70pc revenue pilfered

Anti-graft body finds call carriers, some BTCL staffs; culprits enjoy blessings of ministers, MPs

M Rahman and Abdullah Mamun

An Anti-Corruption Commission enquiry has found that 40 international call carriers had gobbled up money for around 70 percent of incoming calls since 2010 which the BTCL was supposed to get.

It also found that the BTCL’s international call minutes had drastically dropped to around 2.50 crore minutes a day from over 5.50 crore minutes a day in early 2009 due to international calls bypassing proper channels.

The call carriers were hired mostly on the basis of recommendations by some ministers, parliamentary standing committee men and lawmakers.

The BTCL did not follow its rules and regulations in awarding the contracts to these 40 call carriers between late 2009 and 2011, ACC sources said.

The carriers were appointed to improve the BTCL’s international call quality.

The job of the call carriers is to aggregate calls, mostly from Saudi Arabia, Malaysia, the United Arab Emirates and Singapore where many expats live.

The carriers rent STM1 lines from BTCL, which connects Bangladesh to other countries, and transfer incoming international calls to BTCL. These carriers also convert incoming internet protocol calls (VoIP) to traditional calls using a machine, said experts.

The carriers are paid by other international carriers for carrying their calls to BTCL, which eventually connects the recipients of calls, getting a share of that money.

However, an ACC investigator said around 70 percent international call records had been erased from call details recorder (CDR) at BTCL offices in Moghbazar and Mohakhali exchanges in the capital since 2009.

Some CDRs remain traceless, helping call carriers to gobble up money they were supposed to pay BTCL, a state-owned company.

Some BTCL staff and the call carriers were involved in the corruption. The ACC has primarily detected BTCL officials were responsible for erasing call records.

The per-minute call, incoming or outgoing, earns around US 3 cents.

According to a rough estimate, the government is deprived of three crore minutes of revenue worth Tk 7.65 crore every day or a staggering Tk 2,774 crore a year.

An official of the three-member ACC enquiry team said, “In giving permission to the call carriers, the BTCL authorities did not take approval either from the post and telecommunication ministry or from the BTRC [the regulator] which the BTCL board was legally required to do.”

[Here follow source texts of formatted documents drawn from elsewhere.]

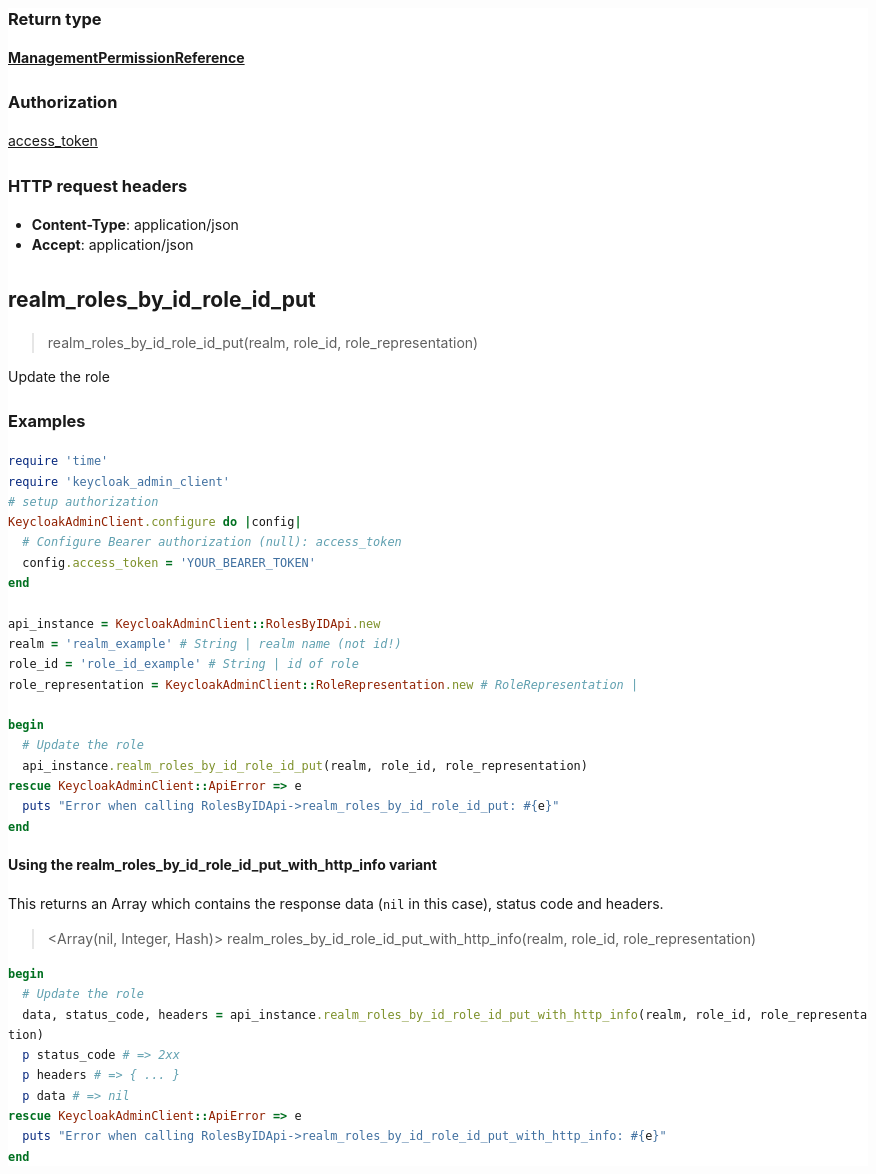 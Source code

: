 ### Return type

[**ManagementPermissionReference**](ManagementPermissionReference.md)

### Authorization

[access_token](../README.md#access_token)

### HTTP request headers

- **Content-Type**: application/json
- **Accept**: application/json


## realm_roles_by_id_role_id_put

> realm_roles_by_id_role_id_put(realm, role_id, role_representation)

Update the role

### Examples

```ruby
require 'time'
require 'keycloak_admin_client'
# setup authorization
KeycloakAdminClient.configure do |config|
  # Configure Bearer authorization (null): access_token
  config.access_token = 'YOUR_BEARER_TOKEN'
end

api_instance = KeycloakAdminClient::RolesByIDApi.new
realm = 'realm_example' # String | realm name (not id!)
role_id = 'role_id_example' # String | id of role
role_representation = KeycloakAdminClient::RoleRepresentation.new # RoleRepresentation | 

begin
  # Update the role
  api_instance.realm_roles_by_id_role_id_put(realm, role_id, role_representation)
rescue KeycloakAdminClient::ApiError => e
  puts "Error when calling RolesByIDApi->realm_roles_by_id_role_id_put: #{e}"
end
```

#### Using the realm_roles_by_id_role_id_put_with_http_info variant

This returns an Array which contains the response data (`nil` in this case), status code and headers.

> <Array(nil, Integer, Hash)> realm_roles_by_id_role_id_put_with_http_info(realm, role_id, role_representation)

```ruby
begin
  # Update the role
  data, status_code, headers = api_instance.realm_roles_by_id_role_id_put_with_http_info(realm, role_id, role_representation)
  p status_code # => 2xx
  p headers # => { ... }
  p data # => nil
rescue KeycloakAdminClient::ApiError => e
  puts "Error when calling RolesByIDApi->realm_roles_by_id_role_id_put_with_http_info: #{e}"
end
```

The investigation found that most of the call carriers submitted fake bank guarantees, other required documents and addresses and BTCL did not properly verify those documents.

Sources said the call carriers get post paid facilities upon bank guarantee, but the BTCL never blocked their calls even though they had exceeded their call limits.

BTCL did not properly monitor the incoming calls, but early this year BTCL blocked around 80 carriers for their dues.

But illegal calls continue despite several carriers had been disconnected, sources said.

Md Abubakar Siddique, secretary in-charge of the telecom ministry, told The Daily Star that they would cooperate with the ACC investigation and take departmental action against people found to be involved in the irregularities.

The three-member ACC team has started its enquiry in May this year and on November 5 it sued ex-acting BTCL managing director Abu Sayed Khan and 13 others for misappropriating government revenue of Tk 204.91 crore.

On that date, five cases were filed with Ramna Police Station in the capital against Sayed, five BTCL officers and eight officials of five international call carriers under the Prevention of Corruption Act, 1947.

In the last week of October, the ACC sued three other top officials of BTCL and the managing director of Sabil IT Ltd, an International Gateway operator, in connection with embezzling about Tk 3.27 crore.

The accused are BTCL member Mohammad Tawfiq, directors Mahbubur Rahman and AKM Asaduzzaman, former director (international) Mahafuzur Rahman and MD of Sabil IT AKM Mofidul Islam.

Asked when other people involved would be sued, the officer said they had nearly completed their enquiry and were completing some official procedures to file the cases soon.

Through an ordinance in 2008, the then BTTB (Bangladesh Telegraph and Telephone Board) was split into BTCL. The government had then issued three private international gateways through an open auction. Recently, the government has issued more than 20 private international gateways licences.